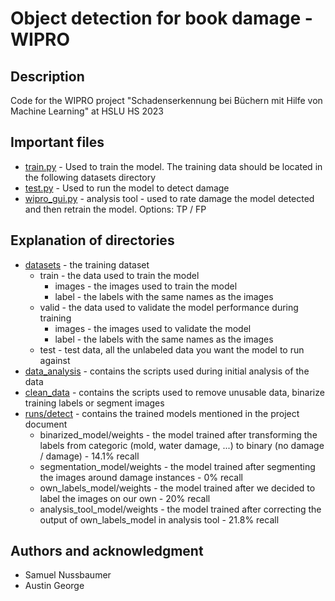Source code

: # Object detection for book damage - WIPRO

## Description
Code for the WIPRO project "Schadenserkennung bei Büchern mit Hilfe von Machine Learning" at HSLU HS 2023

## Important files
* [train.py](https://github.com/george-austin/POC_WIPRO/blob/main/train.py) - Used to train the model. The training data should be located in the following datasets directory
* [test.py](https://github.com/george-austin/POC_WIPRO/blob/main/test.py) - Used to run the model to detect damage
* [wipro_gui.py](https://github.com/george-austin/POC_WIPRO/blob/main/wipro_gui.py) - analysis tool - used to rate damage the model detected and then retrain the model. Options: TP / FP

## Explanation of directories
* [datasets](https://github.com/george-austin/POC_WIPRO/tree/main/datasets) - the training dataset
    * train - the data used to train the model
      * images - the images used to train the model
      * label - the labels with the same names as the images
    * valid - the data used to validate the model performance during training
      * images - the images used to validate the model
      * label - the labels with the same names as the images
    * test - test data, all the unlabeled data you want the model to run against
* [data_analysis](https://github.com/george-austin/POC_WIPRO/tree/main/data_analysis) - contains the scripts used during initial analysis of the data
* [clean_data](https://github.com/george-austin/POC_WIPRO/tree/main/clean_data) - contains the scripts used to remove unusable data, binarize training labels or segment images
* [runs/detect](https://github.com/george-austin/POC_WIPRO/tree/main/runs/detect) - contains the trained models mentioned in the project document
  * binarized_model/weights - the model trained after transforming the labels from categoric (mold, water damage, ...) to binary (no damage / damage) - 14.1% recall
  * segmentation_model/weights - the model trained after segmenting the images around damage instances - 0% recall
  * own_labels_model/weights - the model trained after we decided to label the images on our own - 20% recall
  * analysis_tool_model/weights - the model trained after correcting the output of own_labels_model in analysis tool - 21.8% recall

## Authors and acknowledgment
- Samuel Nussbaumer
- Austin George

================================

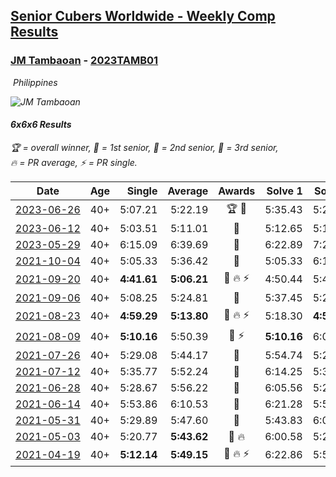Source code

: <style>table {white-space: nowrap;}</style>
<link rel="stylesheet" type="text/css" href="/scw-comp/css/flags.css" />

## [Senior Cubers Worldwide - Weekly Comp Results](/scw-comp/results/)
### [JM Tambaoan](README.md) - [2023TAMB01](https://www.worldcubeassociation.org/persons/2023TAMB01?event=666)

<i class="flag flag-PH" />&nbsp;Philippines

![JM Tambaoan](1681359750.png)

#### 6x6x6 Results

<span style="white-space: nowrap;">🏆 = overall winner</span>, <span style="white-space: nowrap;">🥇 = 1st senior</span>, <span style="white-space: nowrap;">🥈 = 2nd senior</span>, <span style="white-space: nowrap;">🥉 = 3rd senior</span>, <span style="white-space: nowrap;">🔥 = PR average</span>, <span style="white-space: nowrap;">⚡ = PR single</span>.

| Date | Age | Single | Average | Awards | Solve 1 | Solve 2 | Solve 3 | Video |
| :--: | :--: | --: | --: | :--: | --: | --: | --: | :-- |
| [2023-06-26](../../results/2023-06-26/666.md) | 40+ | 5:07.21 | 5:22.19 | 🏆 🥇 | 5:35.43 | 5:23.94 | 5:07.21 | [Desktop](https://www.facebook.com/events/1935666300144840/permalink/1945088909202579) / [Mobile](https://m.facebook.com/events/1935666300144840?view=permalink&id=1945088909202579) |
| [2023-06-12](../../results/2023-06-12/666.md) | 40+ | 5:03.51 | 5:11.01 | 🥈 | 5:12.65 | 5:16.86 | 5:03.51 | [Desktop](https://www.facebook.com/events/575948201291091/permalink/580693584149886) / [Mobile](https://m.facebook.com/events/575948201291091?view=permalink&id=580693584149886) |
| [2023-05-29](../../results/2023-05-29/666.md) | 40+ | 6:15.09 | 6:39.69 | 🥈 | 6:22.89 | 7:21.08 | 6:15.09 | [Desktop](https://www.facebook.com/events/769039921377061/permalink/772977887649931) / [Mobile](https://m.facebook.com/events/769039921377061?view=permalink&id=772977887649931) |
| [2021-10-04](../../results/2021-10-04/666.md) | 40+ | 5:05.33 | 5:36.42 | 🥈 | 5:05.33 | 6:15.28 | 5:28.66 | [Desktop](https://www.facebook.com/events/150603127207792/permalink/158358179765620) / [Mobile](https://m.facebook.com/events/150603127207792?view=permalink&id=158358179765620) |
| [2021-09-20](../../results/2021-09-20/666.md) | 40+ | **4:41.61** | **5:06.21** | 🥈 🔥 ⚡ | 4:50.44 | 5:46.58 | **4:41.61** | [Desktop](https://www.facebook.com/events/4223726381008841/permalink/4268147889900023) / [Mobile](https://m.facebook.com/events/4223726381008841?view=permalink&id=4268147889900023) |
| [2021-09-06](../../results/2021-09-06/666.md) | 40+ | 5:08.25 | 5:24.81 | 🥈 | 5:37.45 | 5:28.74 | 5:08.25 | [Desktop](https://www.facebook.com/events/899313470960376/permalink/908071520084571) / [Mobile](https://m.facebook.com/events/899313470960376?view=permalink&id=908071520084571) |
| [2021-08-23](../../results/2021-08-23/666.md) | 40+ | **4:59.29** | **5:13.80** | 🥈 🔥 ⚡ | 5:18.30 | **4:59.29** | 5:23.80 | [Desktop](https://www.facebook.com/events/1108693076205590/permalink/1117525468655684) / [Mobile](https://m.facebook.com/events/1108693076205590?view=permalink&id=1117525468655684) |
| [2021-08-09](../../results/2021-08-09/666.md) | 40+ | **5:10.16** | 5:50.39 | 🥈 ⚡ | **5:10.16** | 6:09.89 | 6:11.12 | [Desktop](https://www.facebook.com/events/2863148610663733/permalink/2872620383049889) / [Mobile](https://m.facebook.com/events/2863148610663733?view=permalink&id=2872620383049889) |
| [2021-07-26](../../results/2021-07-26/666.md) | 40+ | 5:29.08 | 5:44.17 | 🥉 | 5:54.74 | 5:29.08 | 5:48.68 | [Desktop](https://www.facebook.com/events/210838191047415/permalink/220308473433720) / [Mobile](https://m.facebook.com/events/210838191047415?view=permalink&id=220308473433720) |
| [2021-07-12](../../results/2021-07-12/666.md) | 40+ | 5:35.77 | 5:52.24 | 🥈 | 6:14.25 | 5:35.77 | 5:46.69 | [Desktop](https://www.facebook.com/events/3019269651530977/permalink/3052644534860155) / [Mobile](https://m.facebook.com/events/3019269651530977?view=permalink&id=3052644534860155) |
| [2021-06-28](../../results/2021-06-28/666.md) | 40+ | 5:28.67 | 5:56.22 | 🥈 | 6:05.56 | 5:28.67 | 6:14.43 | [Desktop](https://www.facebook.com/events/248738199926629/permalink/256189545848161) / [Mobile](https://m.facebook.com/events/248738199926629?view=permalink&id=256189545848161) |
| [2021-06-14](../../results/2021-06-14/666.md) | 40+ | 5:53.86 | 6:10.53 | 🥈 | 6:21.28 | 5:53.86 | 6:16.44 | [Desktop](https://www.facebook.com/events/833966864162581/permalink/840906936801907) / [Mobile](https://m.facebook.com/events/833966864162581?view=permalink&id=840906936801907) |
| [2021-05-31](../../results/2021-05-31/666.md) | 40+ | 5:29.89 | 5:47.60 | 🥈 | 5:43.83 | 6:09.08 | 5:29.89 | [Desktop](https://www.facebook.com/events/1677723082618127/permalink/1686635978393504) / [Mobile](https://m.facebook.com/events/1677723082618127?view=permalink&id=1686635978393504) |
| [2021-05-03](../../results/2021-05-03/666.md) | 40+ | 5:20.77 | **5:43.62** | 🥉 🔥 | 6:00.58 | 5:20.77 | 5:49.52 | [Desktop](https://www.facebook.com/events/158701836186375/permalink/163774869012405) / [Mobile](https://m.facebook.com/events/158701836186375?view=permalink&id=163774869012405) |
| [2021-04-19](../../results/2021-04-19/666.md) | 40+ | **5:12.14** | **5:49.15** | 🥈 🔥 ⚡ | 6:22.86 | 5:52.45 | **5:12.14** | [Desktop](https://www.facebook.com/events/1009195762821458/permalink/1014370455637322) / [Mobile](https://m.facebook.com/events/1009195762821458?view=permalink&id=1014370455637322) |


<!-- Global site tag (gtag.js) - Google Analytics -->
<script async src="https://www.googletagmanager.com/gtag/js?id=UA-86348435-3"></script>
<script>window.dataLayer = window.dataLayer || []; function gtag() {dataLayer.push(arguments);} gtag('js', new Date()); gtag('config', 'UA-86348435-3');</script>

================================

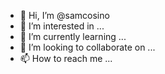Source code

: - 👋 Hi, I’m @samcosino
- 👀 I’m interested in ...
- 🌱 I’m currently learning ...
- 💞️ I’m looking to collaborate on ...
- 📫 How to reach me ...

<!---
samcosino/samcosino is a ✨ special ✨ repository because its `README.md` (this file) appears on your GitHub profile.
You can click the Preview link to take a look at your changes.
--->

================================

Task instructions: Using the records above, gather all lines where the string "Tambaoan" is present.

Answer:
### [JM Tambaoan](README.md) - [2023TAMB01](https://www.worldcubeassociation.org/persons/2023TAMB01?event=666)
![JM Tambaoan](1681359750.png)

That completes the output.